Carolyn Kraus, a PhD candidate in the Morningside Graduate School of Biomedical Sciences Interdisciplinary Graduate Program, has received a Ruth L. Kirschstein National Research Service Award Individual Predoctoral Fellowship from the National Institute of Arthritis and Musculoskeletal and Skin Diseases to study how CRISPR/Cas9 tools can be used to develop a therapeutic for Duchenne muscular dystrophy.
Duchenne muscular dystrophy is a degenerative disease with no cure. An estimated 20,000 children worldwide are diagnosed each year. CRISPR, short for “clustered regularly interspaced short palindromic repeats,” is a technology that scientists use to selectively modify the DNA of living organisms.
“Cas9 is an enzyme that can find certain sequences in your DNA and cut it to make changes, which is really powerful,” Kraus explained. “One of the problems with Cas9 is that sometimes it ends up in tissues where we don’t necessarily want it to be hanging out and changing things, which of course, is a big safety concern. So, my project is figuring out how to get Cas9 to only edit in specific tissues.”
Kraus’s mentor is Erik Sontheimer, PhD, the Pillar Chair in Biomedical Research and professor of RNA therapeutics. The Sontheimer lab has been able to successfully edit the liver of animals without impacting other tissues.
“I was able to squish the editing components into a single virus instead of the two viruses used in our initial liver study. Now we have hopefully better efficiency, you can use lower doses, which will decrease hepatotoxicity—liver damage—and decrease manufacturing burden and cost—all of which are good things,” Kraus said.
With her NIH-funded research, Kraus is employing a strategy that might be broadly applicable to Duchenne muscular dystrophy patients. Dystrophin, the gene that causes Duchenne muscular dystrophy, is the largest gene in the human genome. Kraus says Dystrophin’s size presents challenges, but also opportunities.
“This big gene is made up of exon chunks. And sometimes those can get out of frame. If you shift that reading frame, you’ve changed the entire protein. But sometimes we can get rid of an exon or skip it. And you’ve restored the reading frame and have a maybe slightly shorter but very functional protein in the end,” Kraus said.
“Carolyn’s approach to controlling genome editing tissue specificity is exciting, and she wrote an outstanding proposal to develop it in the context of DMD,” Dr. Sontheimer said. “Just as importantly, her work will set the stage for similar strategies for other genome editing applications beyond muscle.”
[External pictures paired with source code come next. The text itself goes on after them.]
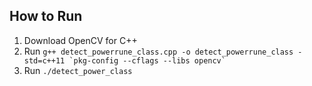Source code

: ## How to Run

1. Download OpenCV for C++
2. Run ```g++ detect_powerrune_class.cpp -o detect_powerrune_class -std=c++11 `pkg-config --cflags --libs opencv` ```
3. Run `./detect_power_class`

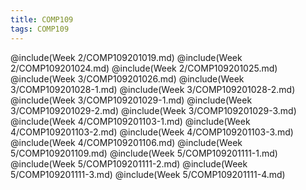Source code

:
 ```yaml
---
title: COMP109
tags: COMP109
---
```

@include(Week 2/COMP109201019.md)
@include(Week 2/COMP109201024.md)
@include(Week 2/COMP109201025.md)
@include(Week 3/COMP109201026.md)
@include(Week 3/COMP109201028-1.md)
@include(Week 3/COMP109201028-2.md)
@include(Week 3/COMP109201029-1.md)
@include(Week 3/COMP109201029-2.md)
@include(Week 3/COMP109201029-3.md)
@include(Week 4/COMP109201103-1.md)
@include(Week 4/COMP109201103-2.md)
@include(Week 4/COMP109201103-3.md)
@include(Week 4/COMP109201106.md)
@include(Week 5/COMP109201109.md)
@include(Week 5/COMP109201111-1.md)
@include(Week 5/COMP109201111-2.md)
@include(Week 5/COMP109201111-3.md)
@include(Week 5/COMP109201111-4.md)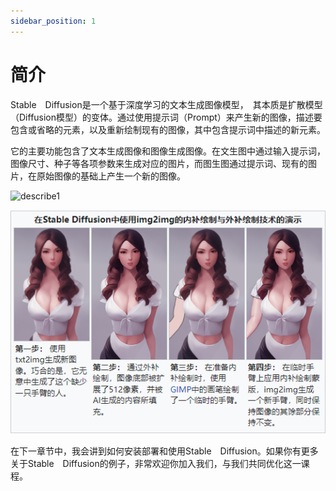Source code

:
 ```yaml
---
sidebar_position: 1
---
```


# 简介

Stable　Diffusion是一个基于深度学习的文本生成图像模型，　其本质是扩散模型（Diffusion模型）的变体。通过使用提示词（Prompt）来产生新的图像，描述要包含或省略的元素，以及重新绘制现有的图像，其中包含提示词中描述的新元素。

它的主要功能包含了文本生成图像和图像生成图像。在文生图中通过输入提示词，图像尺寸、种子等各项参数来生成对应的图片，而图生图通过提示词、现有的图片，在原始图像的基础上产生一个新的图像。

![describe1](./img/img1.png)

![describe2](./img/img2.png)


在下一章节中，我会讲到如何安装部署和使用Stable　Diffusion。如果你有更多关于Stable　Diffusion的例子，非常欢迎你加入我们，与我们共同优化这一课程。

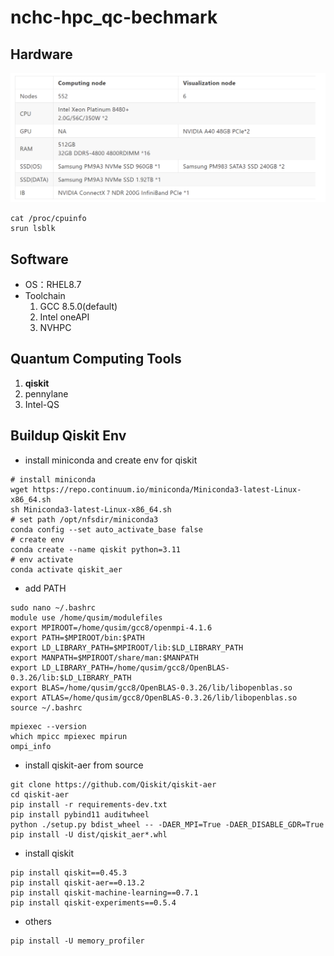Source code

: # nchc-hpc_qc-bechmark
## Hardware
![alt text](fig.png)
```
cat /proc/cpuinfo
srun lsblk
```

## Software
- OS：RHEL8.7
- Toolchain
  1. GCC 8.5.0(default)
  2. Intel oneAPI
  3. NVHPC

## Quantum Computing Tools
1. **qiskit**
2. pennylane
3. Intel-QS

## Buildup Qiskit Env
- install miniconda and create env for qiskit
```
# install miniconda
wget https://repo.continuum.io/miniconda/Miniconda3-latest-Linux-x86_64.sh
sh Miniconda3-latest-Linux-x86_64.sh
# set path /opt/nfsdir/miniconda3
conda config --set auto_activate_base false
# create env
conda create --name qiskit python=3.11
# env activate
conda activate qiskit_aer
```
- add PATH
```
sudo nano ~/.bashrc
module use /home/qusim/modulefiles
export MPIROOT=/home/qusim/gcc8/openmpi-4.1.6
export PATH=$MPIROOT/bin:$PATH
export LD_LIBRARY_PATH=$MPIROOT/lib:$LD_LIBRARY_PATH
export MANPATH=$MPIROOT/share/man:$MANPATH
export LD_LIBRARY_PATH=/home/qusim/gcc8/OpenBLAS-0.3.26/lib:$LD_LIBRARY_PATH
export BLAS=/home/qusim/gcc8/OpenBLAS-0.3.26/lib/libopenblas.so
export ATLAS=/home/qusim/gcc8/OpenBLAS-0.3.26/lib/libopenblas.so
source ~/.bashrc
```
```
mpiexec --version
which mpicc mpiexec mpirun
ompi_info
```
- install qiskit-aer from source
```
git clone https://github.com/Qiskit/qiskit-aer
cd qiskit-aer
pip install -r requirements-dev.txt
pip install pybind11 auditwheel
python ./setup.py bdist_wheel -- -DAER_MPI=True -DAER_DISABLE_GDR=True
pip install -U dist/qiskit_aer*.whl
```
- install qiskit
```
pip install qiskit==0.45.3
pip install qiskit-aer==0.13.2
pip install qiskit-machine-learning==0.7.1
pip install qiskit-experiments==0.5.4
```
- others
```
pip install -U memory_profiler
```
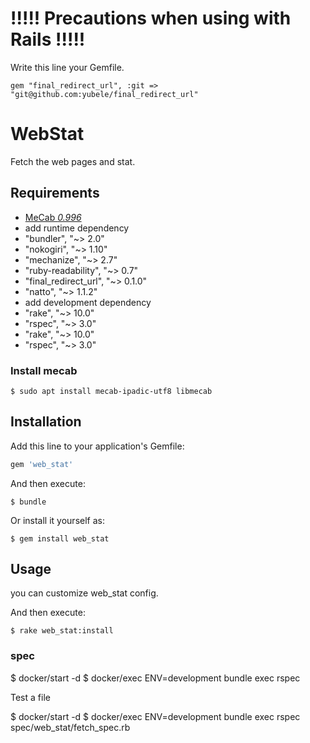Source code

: # !!!!! Precautions when using with Rails !!!!!

Write this line your Gemfile.
```
gem "final_redirect_url", :git => "git@github.com:yubele/final_redirect_url"
```

# WebStat

Fetch the web pages and stat.

## Requirements

-  [MeCab _0.996_](http://taku910.github.io/mecab/#download)
- add runtime dependency
 - "bundler", "~> 2.0"
 - "nokogiri", "~> 1.10"
 - "mechanize", "~> 2.7"
 - "ruby-readability", "~> 0.7"
 - "final_redirect_url", "~> 0.1.0"
 - "natto", "~> 1.1.2"
- add development dependency
 - "rake", "~> 10.0"
 - "rspec", "~> 3.0"
- "rake", "~> 10.0"
- "rspec", "~> 3.0"

### Install mecab

    $ sudo apt install mecab-ipadic-utf8 libmecab

## Installation

Add this line to your application's Gemfile:

```ruby
gem 'web_stat'
```

And then execute:

    $ bundle

Or install it yourself as:

    $ gem install web_stat

## Usage

you can customize web_stat config.

And then execute:

    $ rake web_stat:install

### spec

  $ docker/start -d
  $ docker/exec ENV=development bundle exec rspec

Test a file

  $ docker/start -d
  $ docker/exec ENV=development bundle exec rspec spec/web_stat/fetch_spec.rb 
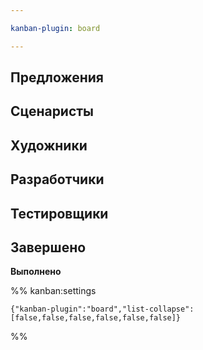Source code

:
 ```yaml
---

kanban-plugin: board

---
```


## Предложения



## Сценаристы



## Художники



## Разработчики



## Тестировщики



## Завершено

**Выполнено**




%% kanban:settings
```
{"kanban-plugin":"board","list-collapse":[false,false,false,false,false,false]}
```
%%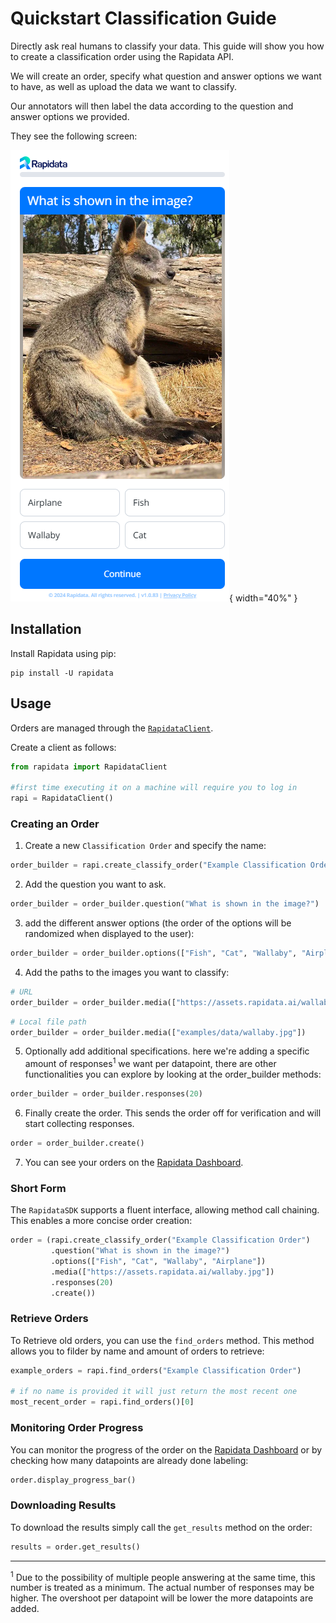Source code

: # Quickstart Classification Guide

Directly ask real humans to classify your data. This guide will show you how to create a classification order using the Rapidata API.

We will create an order, specify what question and answer options we want to have, as well as upload the data we want to classify.

Our annotators will then label the data according to the question and answer options we provided.

They see the following screen:

![Classify Example](./media/order-types/classify-screen.png){ width="40%" }

## Installation

Install Rapidata using pip:

```
pip install -U rapidata
```


## Usage

Orders are managed through the [`RapidataClient`](reference/rapidata/rapidata_client/rapidata_client.md#rapidata.rapidata_client.rapidata_client.RapidataClient).

Create a client as follows:

```py
from rapidata import RapidataClient

#first time executing it on a machine will require you to log in
rapi = RapidataClient()
```
### Creating an Order

1. Create a new `Classification Order` and specify the name:

```py
order_builder = rapi.create_classify_order("Example Classification Order")
```

2. Add the question you want to ask.

```py
order_builder = order_builder.question("What is shown in the image?")
```

3. add the different answer options (the order of the options will be randomized when displayed to the user):

```py
order_builder = order_builder.options(["Fish", "Cat", "Wallaby", "Airplane"])
```

4. Add the paths to the images you want to classify:

```py
# URL
order_builder = order_builder.media(["https://assets.rapidata.ai/wallaby.jpg"])
```

```py
# Local file path
order_builder = order_builder.media(["examples/data/wallaby.jpg"])
```

5. Optionally add additional specifications. here we're adding a specific amount of responses<sup>1</sup> we want per datapoint, there are other functionalities you can explore by looking at the order_builder methods:

```py
order_builder = order_builder.responses(20)
```

6. Finally create the order. This sends the order off for verification and will start collecting responses.

```py
order = order_builder.create()
```

7. You can see your orders on the [Rapidata Dashboard](https://app.rapidata.ai/dashboard/orders).


### Short Form

The `RapidataSDK` supports a fluent interface, allowing method call chaining. This enables a more concise order creation:

```py
order = (rapi.create_classify_order("Example Classification Order")
         .question("What is shown in the image?")
         .options(["Fish", "Cat", "Wallaby", "Airplane"])
         .media(["https://assets.rapidata.ai/wallaby.jpg"])
         .responses(20)
         .create())
```

### Retrieve Orders

To Retrieve old orders, you can use the `find_orders` method. This method allows you to filder by name and amount of orders to retrieve:

```py
example_orders = rapi.find_orders("Example Classification Order")

# if no name is provided it will just return the most recent one
most_recent_order = rapi.find_orders()[0]
```

### Monitoring Order Progress

You can monitor the progress of the order on the [Rapidata Dashboard](https://app.rapidata.ai/dashboard/orders) or by checking how many datapoints are already done labeling:

```py
order.display_progress_bar()
```

### Downloading Results

To download the results simply call the `get_results` method on the order:

```py
results = order.get_results()
```

------------------

<sup>1</sup> Due to the possibility of multiple people answering at the same time, this number is treated as a minimum. The actual number of responses may be higher. The overshoot per datapoint will be lower the more datapoints are added.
Kraus grew up in Dedham. After earning a biology degree from Emmanuel College, she worked at MassBiologics of UMass Chan Medical School as a research and development associate. Through the UMass Chan PhD program in biomedical sciences, Kraus was able to rotate through multiple labs before deciding to focus on CRISPR.
“Doing something that could help a patient population with an unmet need, like Duchenne muscular dystrophy, is a really satisfying thing to tackle,” Kraus said.